Going into the season most Jays fans realize that we need a perfect storm to make the playoffs. And even when that perfect storm presents itself (2006), most of our guys will probably get injured along the way. Or end up fighting the manager.

The GM is a magician, no question about it. He came here seven years ago when Toronto was firmly entrenched in 3rd in the AL East. As I type this, Toronto has the look of a 3rd place team for the 2008 season. In the time between now and when Mr.Riccardi arrived, the Jays have been almost exclusively in 3rd. Well done JP, you've really raised the bar.

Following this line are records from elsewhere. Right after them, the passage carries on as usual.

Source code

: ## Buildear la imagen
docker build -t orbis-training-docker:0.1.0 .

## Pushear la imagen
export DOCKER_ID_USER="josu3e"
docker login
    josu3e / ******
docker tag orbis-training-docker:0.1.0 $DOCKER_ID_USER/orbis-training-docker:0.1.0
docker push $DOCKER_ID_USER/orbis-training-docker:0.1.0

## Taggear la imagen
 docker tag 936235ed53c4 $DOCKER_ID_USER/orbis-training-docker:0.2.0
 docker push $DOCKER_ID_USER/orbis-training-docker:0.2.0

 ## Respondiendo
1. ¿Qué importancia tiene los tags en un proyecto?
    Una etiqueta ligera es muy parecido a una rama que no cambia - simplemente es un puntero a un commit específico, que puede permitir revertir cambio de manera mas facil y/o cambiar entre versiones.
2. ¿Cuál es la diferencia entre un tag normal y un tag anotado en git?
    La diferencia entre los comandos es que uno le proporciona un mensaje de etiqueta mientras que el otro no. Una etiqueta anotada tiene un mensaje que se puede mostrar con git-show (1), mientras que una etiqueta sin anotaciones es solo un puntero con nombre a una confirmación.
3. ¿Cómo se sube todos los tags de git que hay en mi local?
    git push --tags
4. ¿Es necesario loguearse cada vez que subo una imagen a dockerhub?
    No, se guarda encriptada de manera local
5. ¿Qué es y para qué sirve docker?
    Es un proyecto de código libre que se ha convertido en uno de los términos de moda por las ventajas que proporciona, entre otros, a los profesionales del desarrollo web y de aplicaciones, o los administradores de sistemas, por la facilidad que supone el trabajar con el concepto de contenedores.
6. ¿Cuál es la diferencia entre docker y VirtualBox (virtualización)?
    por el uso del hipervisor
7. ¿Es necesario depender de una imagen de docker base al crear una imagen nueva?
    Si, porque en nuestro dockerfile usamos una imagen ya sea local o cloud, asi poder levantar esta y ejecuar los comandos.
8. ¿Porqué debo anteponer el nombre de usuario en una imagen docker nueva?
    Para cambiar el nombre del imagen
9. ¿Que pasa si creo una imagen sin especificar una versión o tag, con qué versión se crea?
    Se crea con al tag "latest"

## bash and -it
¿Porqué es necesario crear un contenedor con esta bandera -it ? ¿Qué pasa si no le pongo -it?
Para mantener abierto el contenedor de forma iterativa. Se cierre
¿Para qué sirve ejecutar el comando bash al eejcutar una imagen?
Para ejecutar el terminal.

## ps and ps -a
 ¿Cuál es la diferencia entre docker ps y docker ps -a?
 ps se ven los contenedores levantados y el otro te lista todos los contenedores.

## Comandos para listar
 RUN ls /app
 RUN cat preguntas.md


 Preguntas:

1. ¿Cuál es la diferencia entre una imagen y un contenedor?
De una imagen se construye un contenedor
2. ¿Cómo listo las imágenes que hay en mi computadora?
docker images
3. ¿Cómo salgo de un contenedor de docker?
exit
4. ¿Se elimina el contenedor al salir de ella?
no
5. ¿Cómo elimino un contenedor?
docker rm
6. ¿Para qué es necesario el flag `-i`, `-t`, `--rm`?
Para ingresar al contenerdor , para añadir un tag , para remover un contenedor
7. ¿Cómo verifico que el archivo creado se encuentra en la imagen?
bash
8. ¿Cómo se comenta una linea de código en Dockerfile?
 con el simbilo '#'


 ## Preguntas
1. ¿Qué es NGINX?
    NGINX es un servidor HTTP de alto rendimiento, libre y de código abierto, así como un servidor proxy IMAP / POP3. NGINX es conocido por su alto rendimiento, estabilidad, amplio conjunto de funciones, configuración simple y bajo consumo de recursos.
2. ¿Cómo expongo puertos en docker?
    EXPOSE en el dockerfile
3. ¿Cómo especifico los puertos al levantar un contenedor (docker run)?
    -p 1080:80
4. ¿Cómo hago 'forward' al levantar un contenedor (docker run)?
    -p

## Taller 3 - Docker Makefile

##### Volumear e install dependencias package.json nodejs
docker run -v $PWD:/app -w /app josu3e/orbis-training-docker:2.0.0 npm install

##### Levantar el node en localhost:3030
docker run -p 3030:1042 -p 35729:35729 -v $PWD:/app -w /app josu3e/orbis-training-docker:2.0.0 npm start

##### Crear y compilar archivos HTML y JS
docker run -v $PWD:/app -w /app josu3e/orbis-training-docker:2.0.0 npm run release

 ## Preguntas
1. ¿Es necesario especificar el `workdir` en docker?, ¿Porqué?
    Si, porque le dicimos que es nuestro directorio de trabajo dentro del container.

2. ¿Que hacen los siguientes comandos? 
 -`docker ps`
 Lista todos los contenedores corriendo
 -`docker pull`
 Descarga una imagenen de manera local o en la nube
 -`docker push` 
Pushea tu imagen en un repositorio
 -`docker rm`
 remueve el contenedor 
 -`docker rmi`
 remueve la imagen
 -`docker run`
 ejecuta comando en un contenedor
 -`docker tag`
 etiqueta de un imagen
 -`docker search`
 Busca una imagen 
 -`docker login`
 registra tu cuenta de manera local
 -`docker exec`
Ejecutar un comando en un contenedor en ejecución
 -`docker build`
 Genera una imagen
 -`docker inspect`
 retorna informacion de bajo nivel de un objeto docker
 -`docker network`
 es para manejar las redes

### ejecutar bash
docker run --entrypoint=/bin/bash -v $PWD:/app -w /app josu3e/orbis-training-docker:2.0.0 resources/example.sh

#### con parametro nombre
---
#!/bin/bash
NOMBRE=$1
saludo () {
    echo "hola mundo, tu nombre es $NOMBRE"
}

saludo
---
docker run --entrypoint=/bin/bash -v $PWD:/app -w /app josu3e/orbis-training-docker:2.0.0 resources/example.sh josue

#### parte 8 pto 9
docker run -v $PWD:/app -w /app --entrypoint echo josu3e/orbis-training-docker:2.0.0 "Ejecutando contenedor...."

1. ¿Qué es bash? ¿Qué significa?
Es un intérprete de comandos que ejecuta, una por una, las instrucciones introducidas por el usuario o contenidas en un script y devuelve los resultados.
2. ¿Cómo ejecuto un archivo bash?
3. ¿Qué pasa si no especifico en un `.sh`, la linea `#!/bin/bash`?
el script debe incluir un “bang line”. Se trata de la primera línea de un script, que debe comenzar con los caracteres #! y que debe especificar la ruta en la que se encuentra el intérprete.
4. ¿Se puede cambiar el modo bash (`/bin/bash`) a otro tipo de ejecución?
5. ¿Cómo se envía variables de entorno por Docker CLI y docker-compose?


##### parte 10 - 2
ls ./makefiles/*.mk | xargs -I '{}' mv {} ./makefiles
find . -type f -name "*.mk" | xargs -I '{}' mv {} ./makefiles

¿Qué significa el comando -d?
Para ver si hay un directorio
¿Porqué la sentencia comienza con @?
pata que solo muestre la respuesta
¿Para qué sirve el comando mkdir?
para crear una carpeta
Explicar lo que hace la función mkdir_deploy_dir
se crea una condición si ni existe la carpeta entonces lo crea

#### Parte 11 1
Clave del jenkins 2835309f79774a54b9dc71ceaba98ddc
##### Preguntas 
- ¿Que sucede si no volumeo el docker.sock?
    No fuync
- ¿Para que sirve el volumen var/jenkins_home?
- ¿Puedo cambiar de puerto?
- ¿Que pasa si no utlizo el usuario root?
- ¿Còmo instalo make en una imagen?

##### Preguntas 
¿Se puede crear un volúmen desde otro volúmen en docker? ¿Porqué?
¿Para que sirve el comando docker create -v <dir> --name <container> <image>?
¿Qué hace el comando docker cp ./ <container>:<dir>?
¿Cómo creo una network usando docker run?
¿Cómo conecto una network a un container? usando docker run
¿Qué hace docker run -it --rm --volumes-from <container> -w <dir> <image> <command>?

I guess I could pretend to be optimistic, but I fancy myself more of a realist. And this is what I know: a $200 million roster and a $160 million roster, armed with extra wiggle room if needed, are almost always better than a $90 million roster. The notable exception would be if that $90 million roster was young and improving. I'm not sure that Frank Thomas, Matt Stairs and Greg Zaun fit that description.

Bright spots? Sure. The pitching staff figures to be one of the best in baseball. In Halladay, Burnett, McGowan and Marcum, Toronto has one of the deepest starting rotations in the majors, and when BJ Ryan returns the bullpen will feature a number of quality arms. But the line-up is still extremely one-dimensional. While the rest of the league moves forward with youth, defence and speed, the Jays are once again built for the steroid era. This team would look great in 1998. Unfortunately for us (and Britney Spears), it's 2008.

There's been a lot of talk about the overall depth of the roster, about how Toronto is two-deep at many positions and thus insulated against injury better than in the past. To this I respond: if Marco Scutaro, John Macdonald, Shannon Stewart and Rod Barajas are depth and insurance, our farm system is in absolute shambles.

This is the part of the preview where I try to applaud the Glaus for Rolen trade, but it already feels like I'm going thru the motions on it. Swapping two broken-down former all-stars on the downside of their careers? Yawn. When you factor in how much Rolen and his former manager hated each other, you would think Rolen is set up perfectly for a bounceback season. Then you take the goggles off and realize he's already on the DL, and is probably making room for AJ.

What it all boils down to is this: perhaps the best part of the winter for the Jays was when Johan Santana ended up going to the Mets, staying out of the AL East. Small victories.